While Hadoop, the most well know mapreduce implementation, is following closely Google’s design, that doesn’t mean that there isn’t work done to improve its behavior for special scenarios like real-time stream processing, cascading, etc.
As regards the questions related to the impact of Google’s announcement on MapReduce adoption, I’d say that taking a look at the reports from the Hadoop Summit we all would agree that for quite some time the biggest proponents of MapReduce (in its Hadoop incarnation) have been Yahoo!, Facebook, Twitter, and other such companies. And, as I said it before, it sounds like Hadoop is actually processing more data than Google’s MapReduce .
Last, but not least, as with any NoSQL technology all these do not mean that MapReduce or Hadoop will fit all scenarios.
Google has announced at GoogleIO 2010, but didn’t launch yet, a new API for ad-hoc analysis, reporting, data exploration of massively large datasets: ☞ BigQuery. What I find interesting is that, BigQuery is using ☞ an SQL flavor, instead of MapReduce or Hive or PIG.

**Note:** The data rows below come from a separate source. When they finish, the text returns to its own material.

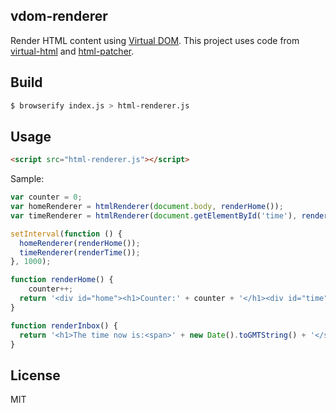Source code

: ## vdom-renderer

Render HTML content using [Virtual DOM](http://npmjs.org/virtual-dom). This project uses code from [virtual-html](https://github.com/azer/virtual-html) and [html-patcher](https://github.com/azer/html-patcher).

## Build

```bash
$ browserify index.js > html-renderer.js
```

## Usage

```html
<script src="html-renderer.js"></script>
```

Sample:

```js
var counter = 0;
var homeRenderer = htmlRenderer(document.body, renderHome());
var timeRenderer = htmlRenderer(document.getElementById('time'), renderTime());

setInterval(function () {
  homeRenderer(renderHome());
  timeRenderer(renderTime());
}, 1000);

function renderHome() {
	counter++;
  return '<div id="home"><h1>Counter:' + counter + '</h1><div id="time"></div></div>';
}

function renderInbox() {
  return '<h1>The time now is:<span>' + new Date().toGMTString() + '</span></h1>';
}
```

## License

MIT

It still strikes me that Google hasn’t figured out yet a way to expose access to their MapReduce implementation. Judging by the numbers in the industry, I’d say that by now Hadoop is probably handling the largest volumes of data.
One of the problems mentioned when discussing relational databases scalability is that handling storage enforced relationships, ACID and scale do not play well together. In the NoSQL space there is a category of storage solutions that uses highly interconnected data: graph databases. (note also that some of these graph databases are also transactional).
Lately there have been quite a few interesting discussions related to scaling graph databases. Alex Averbuch is working on a sharding Neo4j thesis and his recent post presents some of the possible solutions. Alex’s article is a very good starting point for anyone interesting in scaling graph databases.
Then there is also this article on InfoGrid‘s blog that is presenting a different web-like solution based on a custom protocol: XPRISO: eXtensible Protocol for the Replication, Integration and Synchronization of distributed Objects. While I haven’t had the chance to dig deeper into InfoGrid suggested approach there was one thing that caught my attention right away: while the association with web-scale is definitely an interesting idea, having specific knowledge of the nodes location and having to use custom API for it doesn’t seem to be the best solution. Basically the web addressed this by having URIs for each reachable resource (InfoGrid should try a similar idea, get rid of the different API for accessing local vs remote nodes, etc.)
Update: make sure you check the comment thread for more details about InfoGrid perspective on scaling graph databases.
Oren Eini concludes in his post:
After spending some time thinking about it, I came to the conclusion that I can’t envision any general way to solve the problem. Oh, I can think of several ways of reduce the problem:
- Batching cross machine queries so we only perform them at the close of each breadth first step.
- Storing multiple levels of associations (So “users/ayende” would store its relations but also “users/ayende”’s relation and “users/arik”’s relations).
While I haven’t had enough time to think about this topic, my gut feeling is that possible solutions are to be found in the space of a combination of using unique identifiers for distributed nodes and a mapreduce-like approach. I cannot stop wondering if this is not what Google’s Pregel is doing (nb I should have read the paper (pdf) firstly).